▸ **PROMPT**:
For each line below that contains the word "entrada", return that line.

*** TASK DATA

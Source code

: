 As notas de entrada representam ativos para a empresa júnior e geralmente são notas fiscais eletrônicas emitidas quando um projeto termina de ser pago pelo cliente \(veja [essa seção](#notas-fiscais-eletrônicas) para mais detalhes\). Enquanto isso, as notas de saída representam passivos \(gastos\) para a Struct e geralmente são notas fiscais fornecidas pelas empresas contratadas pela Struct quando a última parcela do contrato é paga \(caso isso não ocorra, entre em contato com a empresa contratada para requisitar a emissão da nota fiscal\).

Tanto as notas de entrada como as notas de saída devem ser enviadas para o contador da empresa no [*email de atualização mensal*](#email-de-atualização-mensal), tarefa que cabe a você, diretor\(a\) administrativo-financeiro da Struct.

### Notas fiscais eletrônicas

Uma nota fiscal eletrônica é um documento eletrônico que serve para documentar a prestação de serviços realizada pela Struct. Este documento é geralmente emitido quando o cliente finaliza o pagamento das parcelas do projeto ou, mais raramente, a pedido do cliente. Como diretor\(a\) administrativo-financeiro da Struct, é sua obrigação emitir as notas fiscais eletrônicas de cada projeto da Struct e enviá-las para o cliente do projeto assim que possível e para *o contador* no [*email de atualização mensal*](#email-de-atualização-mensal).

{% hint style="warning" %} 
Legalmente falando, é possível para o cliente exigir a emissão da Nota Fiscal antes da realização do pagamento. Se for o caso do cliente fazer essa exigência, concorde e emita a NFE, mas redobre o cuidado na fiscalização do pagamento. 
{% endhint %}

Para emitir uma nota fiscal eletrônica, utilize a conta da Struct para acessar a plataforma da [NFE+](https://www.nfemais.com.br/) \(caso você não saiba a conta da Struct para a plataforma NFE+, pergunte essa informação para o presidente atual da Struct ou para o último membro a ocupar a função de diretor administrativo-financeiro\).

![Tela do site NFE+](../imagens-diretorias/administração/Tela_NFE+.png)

******

▸ **OUTPUT OF THE EXERCISE**:
: As notas de entrada representam ativos para a empresa júnior e geralmente são notas fiscais eletrônicas emitidas quando um projeto termina de ser pago pelo cliente \(veja [essa seção](#notas-fiscais-eletrônicas) para mais detalhes\). Enquanto isso, as notas de saída representam passivos \(gastos\) para a Struct e geralmente são notas fiscais fornecidas pelas empresas contratadas pela Struct quando a última parcela do contrato é paga \(caso isso não ocorra, entre em contato com a empresa contratada para requisitar a emissão da nota fiscal\).
Tanto as notas de entrada como as notas de saída devem ser enviadas para o contador da empresa no [*email de atualização mensal*](#email-de-atualização-mensal), tarefa que cabe a você, diretor\(a\) administrativo-financeiro da Struct.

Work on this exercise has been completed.